▸ **What is being asked**:
Find "### install PyTorch-Lightning" below and begin at its line; stop after the line with "Something you need". Output those lines exactly, without pictures.

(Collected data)
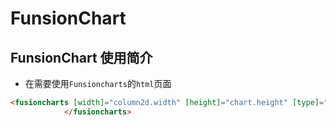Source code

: # FunsionChart

## FunsionChart 使用简介

* 在需要使用`Funsioncharts`的`html`页面

```html
<fusioncharts [width]="column2d.width" [height]="chart.height" [type]="column2d.type" [dataFormat]="column2d.dataFormat" [dataSource]="column2d.dataSource">
            </fusioncharts>
```



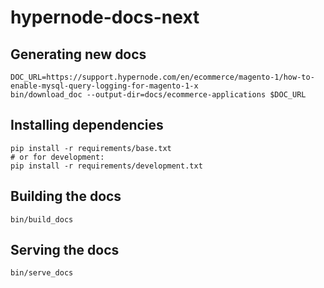 # hypernode-docs-next

## Generating new docs

```
DOC_URL=https://support.hypernode.com/en/ecommerce/magento-1/how-to-enable-mysql-query-logging-for-magento-1-x
bin/download_doc --output-dir=docs/ecommerce-applications $DOC_URL
```

## Installing dependencies

```
pip install -r requirements/base.txt
# or for development:
pip install -r requirements/development.txt
```

## Building the docs

```
bin/build_docs
```

## Serving the docs

```
bin/serve_docs
```
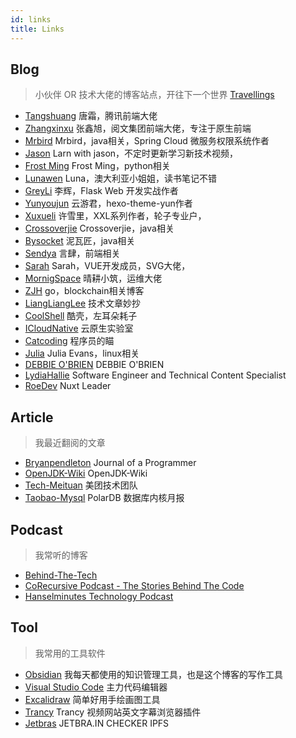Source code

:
 ```yaml
---
id: links
title: Links
---
```


## Blog
>
> 小伙伴 OR 技术大佬的博客站点，开往下一个世界 [Travellings](https://travellings.now.sh/)

- [Tangshuang](https://www.tangshuang.net/) 唐霜，腾讯前端大佬
- [Zhangxinxu](https://www.zhangxinxu.com/) 张鑫旭，阅文集团前端大佬，专注于原生前端
- [Mrbird](https://mrbird.cc/) Mrbird，java相关，Spring Cloud 微服务权限系统作者
- [Jason](https://www.learnwithjason.dev/) Larn with jason，不定时更新学习新技术视频，
- [Frost Ming](https://frostming.com/) Frost Ming，python相关
- [Lunawen](https://blog.lunawen.com/) Luna，澳大利亚小姐姐，读书笔记不错
- [GreyLi](https://greyli.com/) 李辉，Flask Web 开发实战作者
- [Yunyoujun](https://www.yunyoujun.cn) 云游君，hexo-theme-yun作者
- [Xuxueli](https://www.xuxueli.com/) 许雪里，XXL系列作者，轮子专业户，
- [Crossoverjie](https://crossoverjie.top/) Crossoverjie，java相关
- [Bysocket](https://www.bysocket.com/) 泥瓦匠，java相关
- [Sendya](https://sendya.me/) 言肆，前端相关
- [Sarah](https://sarah.dev/) Sarah，VUE开发成员，SVG大佬，
- [MornigSpace](https://morningspace.github.io/) 晴耕小筑，运维大佬
- [ZJH](http://www.1uvu.com/) go，blockchain相关博客
- [LiangLiangLee](https://learn.lianglianglee.com/) 技术文章妙抄
- [CoolShell](https://coolshell.cn/) 酷壳，左耳朵耗子
- [ICloudNative](https://icloudnative.io/) 云原生实验室
- [Catcoding](https://catcoding.me/) 程序员的瞄
- [Julia](https://jvns.ca/) Julia Evans，linux相关
- [DEBBIE O'BRIEN](https://debbie.codes/) DEBBIE O'BRIEN
- [LydiaHallie](https://www.lydiahallie.com/) Software Engineer and Technical Content Specialist
- [RoeDev](https://roe.dev/) Nuxt Leader

## Article
>
> 我最近翻阅的文章

- [Bryanpendleton](http://bryanpendleton.blogspot.com/) Journal of a Programmer
- [OpenJDK-Wiki](https://wiki.openjdk.org/display/loom/Main) OpenJDK-Wiki
- [Tech-Meituan](https://tech.meituan.com/) 美团技术团队
- [Taobao-Mysql](http://mysql.taobao.org/monthly/) PolarDB 数据库内核月报

## Podcast
>
> 我常听的博客

- [Behind-The-Tech](https://www.microsoft.com/en-us/behind-the-tech)
- [CoRecursive Podcast - The Stories Behind The Code](https://corecursive.com/)
- [Hanselminutes Technology Podcast](https://www.hanselminutes.com/)


## Tool
>
> 我常用的工具软件

- [Obsidian](https://obsidian.md/) 我每天都使用的知识管理工具，也是这个博客的写作工具
- [Visual Studio Code](https://code.visualstudio.com/) 主力代码编辑器
- [Excalidraw](https://excalidraw.com/) 简单好用手绘画图工具
- [Trancy](https://www.trancy.org/) Trancy 视频网站英文字幕浏览器插件
- [Jetbras](https://jetbra.in/s) JETBRA.IN CHECKER IPFS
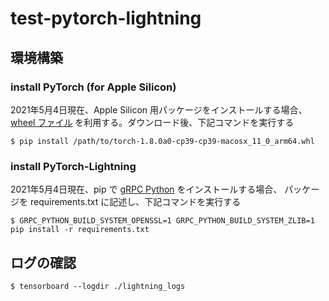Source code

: # test-pytorch-lightning

## 環境構築

### install PyTorch (for Apple Silicon)

2021年5月4日現在、Apple Silicon 用パッケージをインストールする場合、
[wheel ファイル](https://github.com/wizyoung/AppleSiliconSelfBuilds/blob/main/builds/torch-1.8.0a0-cp39-cp39-macosx_11_0_arm64.whl)
を利用する。ダウンロード後、下記コマンドを実行する

```shell
$ pip install /path/to/torch-1.8.0a0-cp39-cp39-macosx_11_0_arm64.whl
```

### install PyTorch-Lightning

2021年5月4日現在、pip で [gRPC Python](https://github.com/grpc/grpc/tree/master/src/python/grpcio) をインストールする場合、 
パッケージを requirements.txt に記述し、下記コマンドを実行する

```shell
$ GRPC_PYTHON_BUILD_SYSTEM_OPENSSL=1 GRPC_PYTHON_BUILD_SYSTEM_ZLIB=1 pip install -r requirements.txt
```

## ログの確認

```shell
$ tensorboard --logdir ./lightning_logs
```
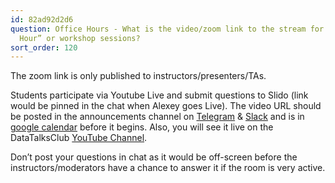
 ```yaml
---
id: 82ad92d2d6
question: Office Hours - What is the video/zoom link to the stream for the “Office
  Hour” or workshop sessions?
sort_order: 120
---
```


The zoom link is only published to instructors/presenters/TAs.

Students participate via Youtube Live and submit questions to Slido (link would be pinned in the chat when Alexey goes Live). The video URL should be posted in the announcements channel on [Telegram](https://t.me/dezoomcamp) & [Slack](https://datatalks-club.slack.com/archives/C01FABYF2RG) and is in [google calendar](https://calendar.google.com/calendar/?cid=ZXIxcjA1M3ZlYjJpcXU0dTFmaG02MzVxMG9AZ3JvdXAuY2FsZW5kYXIuZ29vZ2xlLmNvbQ) before it begins. Also, you will see it live on the DataTalksClub [YouTube Channel](https://www.youtube.com/c/DataTalksClub).

Don’t post your questions in chat as it would be off-screen before the instructors/moderators have a chance to answer it if the room is very active.

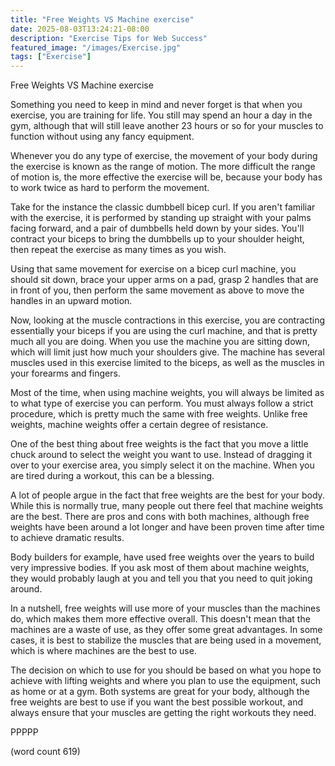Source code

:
 ```yaml
---
title: "Free Weights VS Machine exercise"
date: 2025-08-03T13:24:21-08:00
description: "Exercise Tips for Web Success"
featured_image: "/images/Exercise.jpg"
tags: ["Exercise"]
---
```


Free Weights VS Machine exercise

Something you need to keep in mind and never forget
is that when you exercise, you are training for 
life.  You still may spend an hour a day in the
gym, although that will still leave another 23 hours
or so for your muscles to function without using
any fancy equipment.

Whenever you do any type of exercise, the movement
of your body during the exercise is known as the
range of motion.  The more difficult the range of
motion is, the more effective the exercise will be,
because your body has to work twice as hard to 
perform the movement.

Take for the instance the classic dumbbell bicep
curl.  If you aren't familiar with the exercise,
it is performed by standing up straight with your
palms facing forward, and a pair of dumbbells held
down by your sides.  You'll contract your biceps
to bring the dumbbells up to your shoulder height,
then repeat the exercise as many times as you wish.

Using that same movement for exercise on a bicep
curl machine, you should sit down, brace your 
upper arms on a pad, grasp 2 handles that are in
front of you, then perform the same movement as
above to move the handles in an upward motion.

Now, looking at the muscle contractions in this
exercise, you are contracting essentially your
biceps if you are using the curl machine, and
that is pretty much all you are doing.  When you
use the machine you are sitting down, which will
limit just how much your shoulders give.  The
machine has several muscles used in this
exercise limited to the biceps, as well as
the muscles in your forearms and fingers.

Most of the time, when using machine weights, you
will always be limited as to what type of exercise
you can perform.  You must always follow a strict
procedure, which is pretty much the same with
free weights.  Unlike free weights, machine 
weights offer a certain degree of resistance.

One of the best thing about free weights is the
fact that you move a little chuck around to 
select the weight you want to use.  Instead 
of dragging it over to your exercise area,
you simply select it on the machine.  When 
you are tired during a workout, this can be
a blessing.

A lot of people argue in the fact that free
weights are the best for your body.  While this 
is normally true, many people out there feel that
machine weights are the best.  There are pros
and cons with both machines, although free 
weights have been around a lot longer and have
been proven time after time to achieve dramatic
results.

Body builders for example, have used free 
weights over the years to build very impressive
bodies.  If you ask most of them about machine
weights, they would probably laugh at you and
tell you that you need to quit joking around.

In a nutshell, free weights will use more of your
muscles than the machines do, which makes them
more effective overall.  This doesn't mean
that the machines are a waste of use, as they
offer some great advantages.  In some cases,
it is best to stabilize the muscles that are
being used in a movement, which is where machines
are the best to use.

The decision on which to use for you should be
based on what you hope to achieve with lifting
weights and where you plan to use the equipment,
such as home or at a gym.  Both systems are
great for your body, although the free weights
are best to use if you want the best possible
workout, and always ensure that your muscles
are getting the right workouts they need.

PPPPP

(word count 619)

▸ **Task output**:
### install PyTorch-Lightning

2021年5月4日現在、pip で [gRPC Python](https://github.com/grpc/grpc/tree/master/src/python/grpcio) をインストールする場合、 
パッケージを requirements.txt に記述し、下記コマンドを実行する

```shell
$ GRPC_PYTHON_BUILD_SYSTEM_OPENSSL=1 GRPC_PYTHON_BUILD_SYSTEM_ZLIB=1 pip install -r requirements.txt
```

## ログの確認

```shell
$ tensorboard --logdir ./lightning_logs
```
 ```yaml
---
id: 82ad92d2d6
question: Office Hours - What is the video/zoom link to the stream for the “Office
  Hour” or workshop sessions?
sort_order: 120
---
```


The zoom link is only published to instructors/presenters/TAs.

Students participate via Youtube Live and submit questions to Slido (link would be pinned in the chat when Alexey goes Live). The video URL should be posted in the announcements channel on [Telegram](https://t.me/dezoomcamp) & [Slack](https://datatalks-club.slack.com/archives/C01FABYF2RG) and is in [google calendar](https://calendar.google.com/calendar/?cid=ZXIxcjA1M3ZlYjJpcXU0dTFmaG02MzVxMG9AZ3JvdXAuY2FsZW5kYXIuZ29vZ2xlLmNvbQ) before it begins. Also, you will see it live on the DataTalksClub [YouTube Channel](https://www.youtube.com/c/DataTalksClub).

Don’t post your questions in chat as it would be off-screen before the instructors/moderators have a chance to answer it if the room is very active.

Source code

:
 ```yaml
---
title: "Free Weights VS Machine exercise"
date: 2025-08-03T13:24:21-08:00
description: "Exercise Tips for Web Success"
featured_image: "/images/Exercise.jpg"
tags: ["Exercise"]
---
```


Free Weights VS Machine exercise

Something you need to keep in mind and never forget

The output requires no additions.